Lo spettacolo della diplomazia internazionale offre raramente momenti di chiarezza assoluta, ma quando il presidente Donald Trump ha incontrato il presidente ucraino Volodymyr Zelensky a Washington il 28 febbraio scorso, il messaggio non sarebbe potuto essere più chiaro: la guerra in Ucraina non è più sostenibile, e un accordo deve essere raggiunto prima che la sconfitta diventi inevitabile.
L’ora del realismo
Nonostante la inflazionata retorica sul sostegno democratico a Kiev, il presidente Trump ha enunciato una verità scomoda: l’Ucraina sta perdendo momento. La nazione è sotto pressione da parte della Russia, rapporti indipendenti suggeriscono che fino a 100.000 soldati ucraini affrontano procedimenti legali per renitenza in battaglia.
Senza un accordo, l’Ucraina rischia il collasso, vanificando la resilienza che ha dimostrato finora. Sebbene sia riuscita a contenere la Russia e a ottenere una vittoria morale significativa, la realtà si è fatta sentire. Secondo il presidente Trump, ora la realpolitik esige un accordo di pace realistico.
La situazione è tutt’altro che semplice. La gestione storica errata dell’Ucraina da parte dell’Ue, che riflette gli errori già commessi durante la dissoluzione della Jugoslavia, ha aggravato la crisi.

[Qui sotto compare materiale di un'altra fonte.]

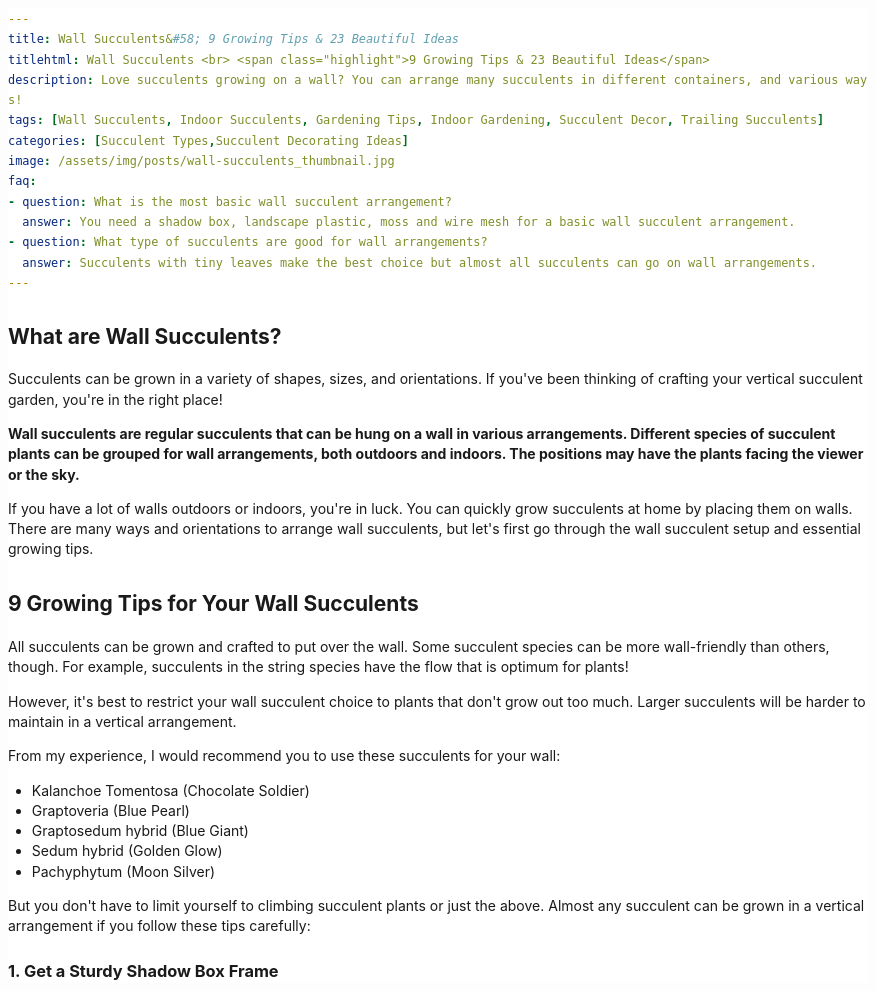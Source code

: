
 ```yaml
--- 
title: Wall Succulents&#58; 9 Growing Tips & 23 Beautiful Ideas
titlehtml: Wall Succulents <br> <span class="highlight">9 Growing Tips & 23 Beautiful Ideas</span>
description: Love succulents growing on a wall? You can arrange many succulents in different containers, and various ways!
tags: [Wall Succulents, Indoor Succulents, Gardening Tips, Indoor Gardening, Succulent Decor, Trailing Succulents]
categories: [Succulent Types,Succulent Decorating Ideas]
image: /assets/img/posts/wall-succulents_thumbnail.jpg
faq: 
- question: What is the most basic wall succulent arrangement?
  answer: You need a shadow box, landscape plastic, moss and wire mesh for a basic wall succulent arrangement.
- question: What type of succulents are good for wall arrangements?
  answer: Succulents with tiny leaves make the best choice but almost all succulents can go on wall arrangements.
---
```


## What are Wall Succulents?

Succulents can be grown in a variety of shapes, sizes, and orientations. If you've been thinking of crafting your vertical succulent garden, you're in the right place!

**Wall succulents are regular succulents that can be hung on a wall in various arrangements. Different species of succulent plants can be grouped for wall arrangements, both outdoors and indoors. The positions may have the plants facing the viewer or the sky.**

If you have a lot of walls outdoors or indoors, you're in luck. You can quickly grow succulents at home by placing them on walls. There are many ways and orientations to arrange wall succulents, but let's first go through the wall succulent setup and essential growing tips.

## 9 Growing Tips for Your Wall Succulents

All succulents can be grown and crafted to put over the wall. Some succulent species can be more wall-friendly than others, though. For example, succulents in the string species have the flow that is optimum for plants! 

However, it's best to restrict your wall succulent choice to plants that don't grow out too much. Larger succulents will be harder to maintain in a vertical arrangement.

From my experience, I would recommend you to use these succulents for your wall:

- Kalanchoe Tomentosa (Chocolate Soldier)
- Graptoveria (Blue Pearl)
- Graptosedum hybrid (Blue Giant)
- Sedum hybrid (Golden Glow)
- Pachyphytum (Moon Silver)

But you don't have to limit yourself to climbing succulent plants or just the above. Almost any succulent can be grown in a vertical arrangement if you follow these tips carefully:

### 1. Get a Sturdy Shadow Box Frame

Mentre l’invasione russa è indifendibile dal punto di vista politico, la finestra per la pace deve essere colta prima che si chiuda e faccia precipitare il mondo nel caos. L’approccio del presidente Trump a questo dilemma è tanto pragmatico quanto insensibile. Ha chiarito che gli Stati Uniti non intraprenderanno un’azione militare diretta per scacciare la Russia, sapendo che farlo rischia di innescare la terza guerra mondiale.
L’accordo sui minerali
Inizialmente, Zelensky ha sottovalutato un elemento fondamentale della strategia americana: l’accordo sui minerali critici tra gli Usa e l’Ucraina. Questo accordo è centrale nella politica in evoluzione degli Usa in Europa. Il presidente Trump lo vede come una garanzia di sicurezza implicita.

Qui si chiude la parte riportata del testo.